Condoleezza Rice was in Afghanistan for a short stopover for talks on the US-led "war on terror," including the fight against the Taliban, whose nearly five-year battle against the government is going through its deadliest phase yet.
The top US diplomat said at a news conference with Afghanistan's president, Hamid Karzai, that the international community stood behind his government's fight against a "common enemy" responsible for attacks around the world.
The Taliban and al-Qaeda, which was sheltered by the Taliban government toppled by a US-led coalition in 2001, may have changed tactics but Kabul's allies were working together to find new strategies against them, she said.
"Afghanistan has determined enemies. They are ruthless but they will not succeed," she said after talks with Karzai at the presidential palace. "They are simply not going to win ... we will not allow it to happen."
"This is a thinking enemy that is changing its tactics too," she added. "We are making great progress, we share our views about changes that might be made or tactics or even strategies."
Also on Wednesday, a car bomb blew up prematurely as it approached a US military convoy in Afghanistan, killing two people.
The attack in the southern province of Zabul came as Rice was in the capital, Kabul.
Provincial government spokesman Gulab Shah Alikhail said two people in the car were killed. No Americans were hurt, he said.
"The bomb in their car went off prior to hitting the convoy," he said.
A Taliban commander in Zabul, Mullah Mohammad Massoum, claimed responsibility in a telephone call from an undisclosed location.
Massoum said only one Taliban bomber carried out the attack and the other person killed might have been a passer-by. He said civilians should stay clear of military convoys.
Rice arrived from an overnight stay in Islamabad, where she called for greater co-operation between the often bickering neighbours.
"Pakistan is a friend of the United States and a fierce fighter in the war on terrorism.

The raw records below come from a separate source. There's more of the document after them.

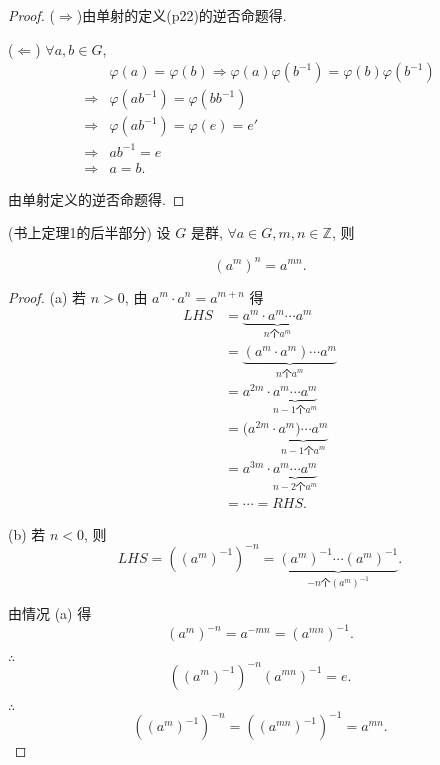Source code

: \documentclass[color=black,device=normal,lang=cn,mode=geye]{elegantnote}
\begin{document}
\begin{proof}
    ($\Rightarrow$)由单射的定义(p22)的逆否命题得.

    ($\Leftarrow$) $\forall a,b\in G$,
    \begin{align*}
        & \varphi(a)=\varphi(b)\Rightarrow\varphi(a)\varphi(b^{-1})=\varphi(b)\varphi(b^{-1}) \\
        \Rightarrow & \varphi(ab^{-1})=\varphi(bb^{-1}) \\
        \Rightarrow & \varphi(ab^{-1})=\varphi(e)=e' \\
        \Rightarrow & ab^{-1}=e \\
        \Rightarrow & a=b.
    \end{align*}

    由单射定义的逆否命题得.
\end{proof}
\begin{theorem}(书上定理1的后半部分)
    设 $G$ 是群, $\forall a\in G,m,n\in\mathbb{Z}$, 则

    \[(a^m)^n=a^{mn}.\]
\end{theorem}
\begin{proof}
(a) 若 $n>0$, 由 $a^m\cdot a^n=a^{m+n}$ 得
\begin{align*}
    LHS & =\underbrace{a^m\cdot a^m\cdots a^m}_{n\text{个}a^m} \\
    & =\underbrace{(a^m\cdot a^m)\cdots a^m}_{n\text{个}a^m} \\
    & =a^{2m}\cdot\underbrace{a^m\cdots a^m}_{n-1\text{个}a^m} \\
    & =(a^{2m}\cdot\underbrace{a^m)\cdots a^m}_{n-1\text{个}a^m} \\
    & =a^{3m}\cdot\underbrace{a^m\cdots a^m}_{n-2\text{个}a^m} \\
    & =\cdots=RHS.
\end{align*}

(b) 若 $n<0$, 则
\[LHS=((a^m)^{-1})^{-n}=\underbrace{(a^m)^{-1}\cdots(a^m)^{-1}}_{-n\text{个}(a^m)^{-1}}.\]

由情况 (a) 得
\[(a^m)^{-n}=a^{-mn}=(a^{mn})^{-1}.\]

$\therefore$
\[((a^m)^{-1})^{-n}(a^{mn})^{-1}=e.\]

$\therefore$
\[((a^m)^{-1})^{-n}=((a^{mn})^{-1})^{-1}=a^{mn}.\]
\end{proof}
\end{document}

Afghanistan also is a friend of the United States and a fierce fighter in the war on terror," Rice said at a news conference late on Tuesday.
Pakistan and Afghanistan have been in disagreement for months over claims by Kabul - and sometimes the US-led coalition - that Islamabad has failed to crack down on fighters carrying out cross-border attacks from its soil.
Pakistan has deployed about 80,000 troops in tribal regions to hunt down Taliban and al-Qaeda fighters who sneaked in after the topple of the hardline government.
Rice has had nothing but praise for Karzai and Pakistan's leader, General Pervez Musharraf, who abandoned Pakistan's support for the Taliban after the September 11, 2001, attacks in the United States.
Her visit comes at a difficult time for Karzai, with Afghans increasingly frustrated about the insurgency and the lack of development since the Taliban were forced out.
Rice had praise for Pakistan's
leader, Pervez Musharraf
The capital was shaken by violence a month ago.
Critics say Karzai's power barely extends beyond Kabul, with much of Afghanistan in effect ruled by drug barons, regional commanders or the resurgent Taliban.
Rice last visit to the the region was three months ago, when she accompanied the US president, George Bush.